Department of Neuroscience, Functional Pharmacology, University of Uppsala, Uppsala, Sweden.
Department of Immunology, Genetics and Pathology, Medical Genetics and Genomics, University of Uppsala, Uppsala, Sweden.
Trends Pharmacol Sci. 2018 Jun;39(6):525-535. doi: 10.1016/j.tips.2018.03.003.

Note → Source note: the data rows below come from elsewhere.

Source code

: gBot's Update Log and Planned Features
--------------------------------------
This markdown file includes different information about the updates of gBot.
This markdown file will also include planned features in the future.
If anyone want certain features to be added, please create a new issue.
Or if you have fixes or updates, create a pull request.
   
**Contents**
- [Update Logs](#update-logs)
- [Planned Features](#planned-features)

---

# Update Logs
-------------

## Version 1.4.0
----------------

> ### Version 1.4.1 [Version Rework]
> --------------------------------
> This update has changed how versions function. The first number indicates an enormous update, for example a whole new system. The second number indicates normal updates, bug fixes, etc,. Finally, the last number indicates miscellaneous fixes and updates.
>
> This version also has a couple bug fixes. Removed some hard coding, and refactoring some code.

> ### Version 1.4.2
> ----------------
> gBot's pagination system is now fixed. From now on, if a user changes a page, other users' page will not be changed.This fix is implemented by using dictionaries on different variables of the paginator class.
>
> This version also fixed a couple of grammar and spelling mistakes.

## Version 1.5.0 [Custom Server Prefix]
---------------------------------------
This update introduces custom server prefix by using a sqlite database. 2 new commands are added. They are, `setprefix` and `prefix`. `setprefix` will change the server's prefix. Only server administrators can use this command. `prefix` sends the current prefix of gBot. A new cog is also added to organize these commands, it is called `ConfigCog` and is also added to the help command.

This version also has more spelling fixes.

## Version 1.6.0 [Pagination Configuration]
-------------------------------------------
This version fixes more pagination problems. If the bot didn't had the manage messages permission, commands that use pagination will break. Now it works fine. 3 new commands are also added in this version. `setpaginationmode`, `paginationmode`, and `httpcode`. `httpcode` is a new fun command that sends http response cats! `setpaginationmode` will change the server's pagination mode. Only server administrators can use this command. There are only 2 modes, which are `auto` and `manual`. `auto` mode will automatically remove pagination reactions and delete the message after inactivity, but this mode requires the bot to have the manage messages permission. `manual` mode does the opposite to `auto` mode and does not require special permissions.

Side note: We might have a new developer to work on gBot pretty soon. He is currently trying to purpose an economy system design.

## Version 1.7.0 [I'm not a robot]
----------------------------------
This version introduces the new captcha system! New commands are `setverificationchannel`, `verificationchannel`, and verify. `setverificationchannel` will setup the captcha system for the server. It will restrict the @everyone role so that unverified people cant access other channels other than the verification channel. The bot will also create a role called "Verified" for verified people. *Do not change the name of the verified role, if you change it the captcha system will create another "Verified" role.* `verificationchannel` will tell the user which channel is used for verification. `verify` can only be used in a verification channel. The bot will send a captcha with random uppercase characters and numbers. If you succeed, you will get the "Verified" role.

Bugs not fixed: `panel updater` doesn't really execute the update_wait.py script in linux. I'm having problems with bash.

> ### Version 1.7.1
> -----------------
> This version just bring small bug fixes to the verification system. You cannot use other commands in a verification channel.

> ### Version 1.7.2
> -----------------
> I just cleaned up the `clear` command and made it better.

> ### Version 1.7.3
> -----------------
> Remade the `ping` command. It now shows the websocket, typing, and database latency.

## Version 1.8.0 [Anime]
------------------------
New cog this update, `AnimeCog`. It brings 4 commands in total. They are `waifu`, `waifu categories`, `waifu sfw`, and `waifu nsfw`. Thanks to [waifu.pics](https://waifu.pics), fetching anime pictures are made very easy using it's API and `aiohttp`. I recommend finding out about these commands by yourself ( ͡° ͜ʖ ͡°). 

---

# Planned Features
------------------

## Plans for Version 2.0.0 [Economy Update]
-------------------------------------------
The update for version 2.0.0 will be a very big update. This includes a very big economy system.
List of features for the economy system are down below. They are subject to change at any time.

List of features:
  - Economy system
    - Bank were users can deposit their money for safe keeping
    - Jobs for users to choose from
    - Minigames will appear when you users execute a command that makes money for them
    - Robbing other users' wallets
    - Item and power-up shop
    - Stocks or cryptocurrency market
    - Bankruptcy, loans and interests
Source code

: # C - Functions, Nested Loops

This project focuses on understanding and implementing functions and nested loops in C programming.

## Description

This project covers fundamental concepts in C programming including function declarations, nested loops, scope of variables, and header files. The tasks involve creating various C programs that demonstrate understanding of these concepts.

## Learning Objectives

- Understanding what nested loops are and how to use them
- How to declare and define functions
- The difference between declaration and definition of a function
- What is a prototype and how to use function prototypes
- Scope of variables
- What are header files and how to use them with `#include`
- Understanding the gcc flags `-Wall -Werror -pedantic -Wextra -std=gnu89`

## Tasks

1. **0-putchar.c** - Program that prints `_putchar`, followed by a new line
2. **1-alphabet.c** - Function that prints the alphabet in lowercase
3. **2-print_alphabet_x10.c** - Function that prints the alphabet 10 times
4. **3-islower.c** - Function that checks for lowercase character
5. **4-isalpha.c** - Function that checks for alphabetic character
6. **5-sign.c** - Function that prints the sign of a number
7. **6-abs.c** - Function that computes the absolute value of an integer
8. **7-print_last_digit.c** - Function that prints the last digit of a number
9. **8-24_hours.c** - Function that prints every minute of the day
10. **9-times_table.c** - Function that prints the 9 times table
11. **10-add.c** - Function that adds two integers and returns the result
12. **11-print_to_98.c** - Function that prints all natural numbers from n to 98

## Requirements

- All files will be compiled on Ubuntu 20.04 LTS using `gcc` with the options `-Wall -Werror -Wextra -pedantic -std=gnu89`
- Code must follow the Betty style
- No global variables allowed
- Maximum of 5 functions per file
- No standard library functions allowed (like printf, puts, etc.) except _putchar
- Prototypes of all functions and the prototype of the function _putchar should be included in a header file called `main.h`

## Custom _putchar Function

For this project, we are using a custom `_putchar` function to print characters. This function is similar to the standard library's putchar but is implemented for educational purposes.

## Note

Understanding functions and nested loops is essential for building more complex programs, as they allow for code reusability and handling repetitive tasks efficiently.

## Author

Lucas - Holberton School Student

High levels of productivity, with an increasing number of approvals for new molecular entities (NMEs) by the FDA during the past decade, have coincided with the emergence of innovative drugs for treatments of rare diseases that have utilized the FDA orphan drug program. Since 2000, NMEs with orphan designation encompass a significant portion of approved drugs and constitute about 80% of the approved drugs that have established novel human genome-encoded products in recent years. Biological approvals are also expanding, with 40% of the approved biological agents having orphan designation. This trend illustrates a pivot within the pharmaceutical industry: from research programs that focus on canonical blockbuster indications and targets, towards the establishment of new treatments for rare and difficult to treat diseases.
高生产力水平,过去十年中 FDA 批准的新分子实体 (NME) 数量不断增加,与利用 FDA 孤儿药计划治疗罕见病的创新药物的出现相吻合。自 2000 年以来,具有孤儿药指定的 NME 占据了已批准药物的重要部分,并且约占近年来已建立新颖人类基因组编码产品的已批准药物的 80%。生物批准也在扩大,其中 40%的已批准生物制剂具有孤儿药指定。这一趋势说明了制药行业的一个转变:从专注于经典重磅适应症和靶点的研究计划,转向为罕见和难以治疗的疾病建立新的治疗方法。